The case of geolocation is comparable to those of other parameters routinely used as invariant within data mash-ups, such as seasonality, temporal coordinates, random noise and similarity in patient responses to pathogens. The data used to capture these variables are as variable and unstable as geolocation data; and their linkage can involve even more complex interpolations. At the same time, embracing the situated nature of data collection and re-use can help researchers to conduct mash-up studies in ways that harness the scale and scope offered by big data analysis, while retaining the sensitivity to the epistemic relevance of specific contexts and samples that has long been characteristic of epidemiology. This does not involve giving up on predictive models of wide-ranging applicability. What it does involve, instead, is abandoning the idea that such models can be judged to be valid and trustworthy regardless of their context of application. As we argued, the history and context of the data may affect whether or not they constitute credible evidence—and thus affect the reliability of the predictive inferences extracted from data mash-ups. Acknowledging this situation helps to foster a welcome critical attitude among researchers towards the scope of any given prediction. Where and when to trust a predictive model becomes a matter for empirical scrutiny, which may well include a second look at the original data used to inform inferential reasoning. Successful predictive models can provide a platform for public health decision-making, but not by virtue of relying on a universal, nomothetic conception of geolocation or other invariants: rather, their success should be related to their capacity to fit a wide variety of situations—a capacity whose limits need to be probed and assessed in order to improve the reliability of the model.
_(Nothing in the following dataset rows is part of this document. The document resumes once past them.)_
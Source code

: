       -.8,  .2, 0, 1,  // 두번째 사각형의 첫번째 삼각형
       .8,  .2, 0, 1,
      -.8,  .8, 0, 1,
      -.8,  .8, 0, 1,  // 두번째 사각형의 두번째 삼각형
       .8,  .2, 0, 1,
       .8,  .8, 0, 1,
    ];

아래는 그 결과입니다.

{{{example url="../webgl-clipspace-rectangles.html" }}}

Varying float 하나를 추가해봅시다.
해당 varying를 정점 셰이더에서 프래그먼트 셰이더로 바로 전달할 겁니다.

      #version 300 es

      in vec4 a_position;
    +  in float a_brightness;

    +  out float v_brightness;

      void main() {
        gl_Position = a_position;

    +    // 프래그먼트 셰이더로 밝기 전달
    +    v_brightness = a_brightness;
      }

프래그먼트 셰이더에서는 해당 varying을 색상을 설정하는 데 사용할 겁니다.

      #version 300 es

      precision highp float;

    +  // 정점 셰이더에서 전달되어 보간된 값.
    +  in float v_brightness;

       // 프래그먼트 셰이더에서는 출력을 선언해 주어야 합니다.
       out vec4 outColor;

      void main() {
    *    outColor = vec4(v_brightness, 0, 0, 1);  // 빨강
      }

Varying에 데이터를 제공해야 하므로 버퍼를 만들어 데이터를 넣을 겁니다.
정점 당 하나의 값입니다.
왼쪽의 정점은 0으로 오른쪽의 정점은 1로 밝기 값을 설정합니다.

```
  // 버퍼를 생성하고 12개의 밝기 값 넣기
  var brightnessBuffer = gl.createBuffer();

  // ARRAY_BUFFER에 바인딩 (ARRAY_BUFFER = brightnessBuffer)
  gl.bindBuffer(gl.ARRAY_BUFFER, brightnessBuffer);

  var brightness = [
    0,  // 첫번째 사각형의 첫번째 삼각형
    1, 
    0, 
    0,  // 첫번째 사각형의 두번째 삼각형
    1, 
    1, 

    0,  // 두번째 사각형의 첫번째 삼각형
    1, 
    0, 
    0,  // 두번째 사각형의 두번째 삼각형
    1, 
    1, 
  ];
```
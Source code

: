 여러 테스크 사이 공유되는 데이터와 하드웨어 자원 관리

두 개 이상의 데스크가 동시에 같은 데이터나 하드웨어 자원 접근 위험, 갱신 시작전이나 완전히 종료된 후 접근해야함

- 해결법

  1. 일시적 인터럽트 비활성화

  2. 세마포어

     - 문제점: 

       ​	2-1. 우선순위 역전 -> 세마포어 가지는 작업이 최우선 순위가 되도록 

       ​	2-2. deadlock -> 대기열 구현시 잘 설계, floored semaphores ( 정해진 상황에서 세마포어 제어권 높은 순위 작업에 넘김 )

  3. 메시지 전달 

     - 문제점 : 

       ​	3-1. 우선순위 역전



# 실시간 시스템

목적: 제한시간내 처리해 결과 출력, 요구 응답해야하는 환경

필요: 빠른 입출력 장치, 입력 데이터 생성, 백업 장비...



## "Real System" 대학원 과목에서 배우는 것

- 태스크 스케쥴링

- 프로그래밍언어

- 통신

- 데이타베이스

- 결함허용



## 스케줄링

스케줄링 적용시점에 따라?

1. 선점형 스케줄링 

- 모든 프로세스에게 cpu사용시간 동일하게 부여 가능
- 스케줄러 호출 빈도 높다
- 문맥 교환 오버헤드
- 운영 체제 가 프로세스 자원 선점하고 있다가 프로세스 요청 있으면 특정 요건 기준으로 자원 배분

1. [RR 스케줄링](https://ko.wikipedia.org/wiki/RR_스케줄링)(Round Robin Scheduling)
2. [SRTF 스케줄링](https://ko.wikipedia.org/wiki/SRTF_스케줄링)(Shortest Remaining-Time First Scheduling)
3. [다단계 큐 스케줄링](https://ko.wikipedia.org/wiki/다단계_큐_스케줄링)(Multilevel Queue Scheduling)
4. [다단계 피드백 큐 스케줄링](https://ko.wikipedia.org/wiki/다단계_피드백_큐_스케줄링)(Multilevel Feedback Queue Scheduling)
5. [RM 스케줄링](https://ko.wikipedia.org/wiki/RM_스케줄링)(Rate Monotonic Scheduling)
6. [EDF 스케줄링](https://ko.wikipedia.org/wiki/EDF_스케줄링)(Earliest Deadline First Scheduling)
We conclude that using basic parameters such as those relating to geolocation as invariance strategies can be effective for data integration across diverse sources and areas of expertise. It affects how epidemiologists understand and model the ontology of disease, the nature of pathogenicity and the dynamic relations between micro-organisms, hosts and the environment. It also influences the conceptual directions, methods and tools adopted within the field, and the ways in which epidemiology intersects with skills, results and insights coming from other research areas. Whether the strategy is methodologically and epistemically reliable depends on the care with which the researchers involved in developing and analysing data mash-ups keep track of—and continue to probe—the limitations and constraints to data analysis and the provenance, history and processing of the data being linked together.